> Input data:
= = = = = = =
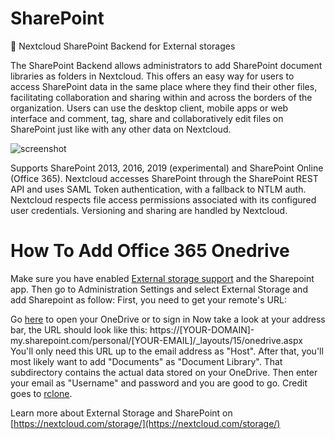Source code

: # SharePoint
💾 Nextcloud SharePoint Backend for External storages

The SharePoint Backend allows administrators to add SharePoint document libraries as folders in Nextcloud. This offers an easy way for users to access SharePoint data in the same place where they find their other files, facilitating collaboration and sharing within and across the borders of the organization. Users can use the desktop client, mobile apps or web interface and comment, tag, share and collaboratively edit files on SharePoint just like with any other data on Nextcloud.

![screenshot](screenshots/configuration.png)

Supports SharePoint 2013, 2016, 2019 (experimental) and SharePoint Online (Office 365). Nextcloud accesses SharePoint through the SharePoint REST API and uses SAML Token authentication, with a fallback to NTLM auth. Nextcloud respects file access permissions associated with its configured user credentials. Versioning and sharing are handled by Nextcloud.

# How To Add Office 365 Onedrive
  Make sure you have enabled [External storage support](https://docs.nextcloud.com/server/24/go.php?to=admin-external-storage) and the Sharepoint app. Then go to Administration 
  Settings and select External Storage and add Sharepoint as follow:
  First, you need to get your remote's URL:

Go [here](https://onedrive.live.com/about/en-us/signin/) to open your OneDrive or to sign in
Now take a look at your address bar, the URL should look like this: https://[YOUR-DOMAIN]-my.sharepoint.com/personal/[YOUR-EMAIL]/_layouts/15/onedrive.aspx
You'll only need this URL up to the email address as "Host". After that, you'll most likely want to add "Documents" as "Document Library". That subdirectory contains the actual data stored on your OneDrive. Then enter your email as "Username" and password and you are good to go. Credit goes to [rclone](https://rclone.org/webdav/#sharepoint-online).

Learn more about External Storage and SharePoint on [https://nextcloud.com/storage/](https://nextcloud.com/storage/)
= = = = = = =
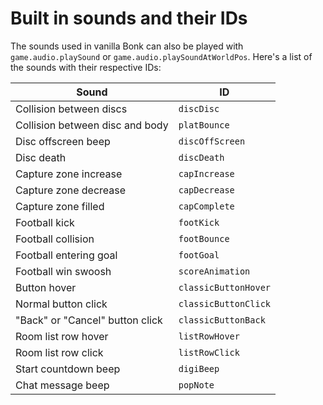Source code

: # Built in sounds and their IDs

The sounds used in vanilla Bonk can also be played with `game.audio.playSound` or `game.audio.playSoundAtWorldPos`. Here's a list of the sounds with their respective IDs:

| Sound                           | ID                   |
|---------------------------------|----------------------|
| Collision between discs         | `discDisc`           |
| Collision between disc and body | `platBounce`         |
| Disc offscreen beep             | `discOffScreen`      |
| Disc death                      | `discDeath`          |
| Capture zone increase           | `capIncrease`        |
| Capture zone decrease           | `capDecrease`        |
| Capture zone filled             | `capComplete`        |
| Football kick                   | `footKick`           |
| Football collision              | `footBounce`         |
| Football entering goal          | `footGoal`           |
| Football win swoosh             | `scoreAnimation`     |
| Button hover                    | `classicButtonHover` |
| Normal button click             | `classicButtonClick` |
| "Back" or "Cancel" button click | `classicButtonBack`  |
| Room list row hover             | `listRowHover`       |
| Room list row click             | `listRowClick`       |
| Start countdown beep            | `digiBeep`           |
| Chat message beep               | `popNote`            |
= = = = = = =
> Work task: In the data above, each line holding "about" is to be found and copied.

> Finished exercise:
Go [here](https://onedrive.live.com/about/en-us/signin/) to open your OneDrive or to sign in
Learn more about External Storage and SharePoint on [https://nextcloud.com/storage/](https://nextcloud.com/storage/)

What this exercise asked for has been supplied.